Task requirements
Transcribe every entry word for word. Skip the pictures.

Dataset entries
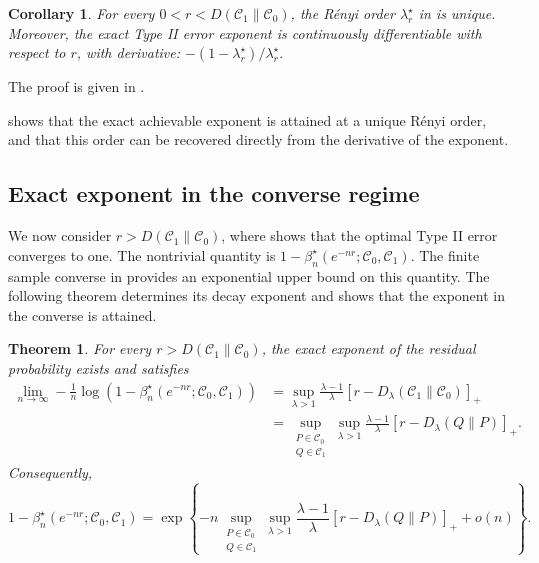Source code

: \documentclass[journal,10pt,draftclsnofoot,onecolumn]{IEEEtran}
\newtheorem{theorem}{Theorem}
\newtheorem{corollary}{Corollary}
\begin{document}
\begin{corollary}
\label{cor:hoeffding-tangent}
For every $0<r<D(\mathcal C_1\|\mathcal C_0)$, the R\'enyi order $\lambda_r^\star$ in  is unique. Moreover, the exact Type II error exponent is continuously differentiable with respect to $r$, with derivative: $-(1-\lambda_r^\star)/\lambda_r^\star.$
\end{corollary}
The proof is given in .

 shows that the exact achievable exponent is attained at a unique R\'enyi order, and that this order can be recovered directly from the derivative of the exponent.

\subsection{Exact exponent in the converse regime}
\label{sec:exact-strong-converse-exponent}

We now consider $r>D(\mathcal C_1\|\mathcal C_0)$, where  shows that the optimal Type II error converges to one. The nontrivial quantity is $1-\beta_n^\star(e^{-nr};\mathcal C_0,\mathcal C_1)$. The finite sample converse in  provides an exponential upper bound on this quantity. The following theorem determines its decay exponent and shows that the exponent in the converse is attained.

\begin{theorem}
\label{thm:exact-composite-strong-converse-exponent}
For every $r>D(\mathcal C_1\|\mathcal C_0)$, the exact exponent of the
residual probability exists and satisfies
\begin{align}
\lim_{n\to\infty}-\frac{1}{n}\log\left(1-\beta_n^\star(e^{-nr};\mathcal C_0,\mathcal C_1)\right)&=\sup_{\lambda>1}\frac{\lambda-1}{\lambda}\left[r-D_\lambda(\mathcal C_1\|\mathcal C_0)\right]_+
\label{eq:exact-composite-strong-converse-exponent}
\\&=\sup_{\substack{P\in\mathcal C_0\\Q\in\mathcal C_1}}\sup_{\lambda>1}\frac{\lambda-1}{\lambda}\left[r-D_\lambda(Q\|P)\right]_+.
\label{eq:composite-strong-converse-pairwise}
\end{align}
Consequently,
\begin{equation}
1-\beta_n^\star(e^{-nr};\mathcal C_0,\mathcal C_1)=\exp\left\{-n\sup_{\substack{P\in\mathcal C_0\\Q\in\mathcal C_1}}\sup_{\lambda>1} \frac{\lambda-1}{\lambda} \left[r-D_\lambda(Q\|P)\right]_+ +o(n) \right\}.
\label{eq:strong-converse-exact-asymptotic}
\end{equation}
\end{theorem}
\end{document}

Answer box
Source code

: \documentclass[journal,10pt,draftclsnofoot,onecolumn]{IEEEtran}
\newtheorem{theorem}{Theorem}
\newtheorem{corollary}{Corollary}
\begin{document}
\begin{corollary}
\label{cor:hoeffding-tangent}
For every $0<r<D(\mathcal C_1\|\mathcal C_0)$, the R\'enyi order $\lambda_r^\star$ in  is unique. Moreover, the exact Type II error exponent is continuously differentiable with respect to $r$, with derivative: $-(1-\lambda_r^\star)/\lambda_r^\star.$
\end{corollary}
The proof is given in .

 shows that the exact achievable exponent is attained at a unique R\'enyi order, and that this order can be recovered directly from the derivative of the exponent.

\subsection{Exact exponent in the converse regime}
\label{sec:exact-strong-converse-exponent}

We now consider $r>D(\mathcal C_1\|\mathcal C_0)$, where  shows that the optimal Type II error converges to one. The nontrivial quantity is $1-\beta_n^\star(e^{-nr};\mathcal C_0,\mathcal C_1)$. The finite sample converse in  provides an exponential upper bound on this quantity. The following theorem determines its decay exponent and shows that the exponent in the converse is attained.

\begin{theorem}
\label{thm:exact-composite-strong-converse-exponent}
For every $r>D(\mathcal C_1\|\mathcal C_0)$, the exact exponent of the
residual probability exists and satisfies
\begin{align}
\lim_{n\to\infty}-\frac{1}{n}\log\left(1-\beta_n^\star(e^{-nr};\mathcal C_0,\mathcal C_1)\right)&=\sup_{\lambda>1}\frac{\lambda-1}{\lambda}\left[r-D_\lambda(\mathcal C_1\|\mathcal C_0)\right]_+
\label{eq:exact-composite-strong-converse-exponent}
\\&=\sup_{\substack{P\in\mathcal C_0\\Q\in\mathcal C_1}}\sup_{\lambda>1}\frac{\lambda-1}{\lambda}\left[r-D_\lambda(Q\|P)\right]_+.
\label{eq:composite-strong-converse-pairwise}
\end{align}
Consequently,
\begin{equation}
1-\beta_n^\star(e^{-nr};\mathcal C_0,\mathcal C_1)=\exp\left\{-n\sup_{\substack{P\in\mathcal C_0\\Q\in\mathcal C_1}}\sup_{\lambda>1} \frac{\lambda-1}{\lambda} \left[r-D_\lambda(Q\|P)\right]_+ +o(n) \right\}.
\label{eq:strong-converse-exact-asymptotic}
\end{equation}
\end{theorem}
\end{document}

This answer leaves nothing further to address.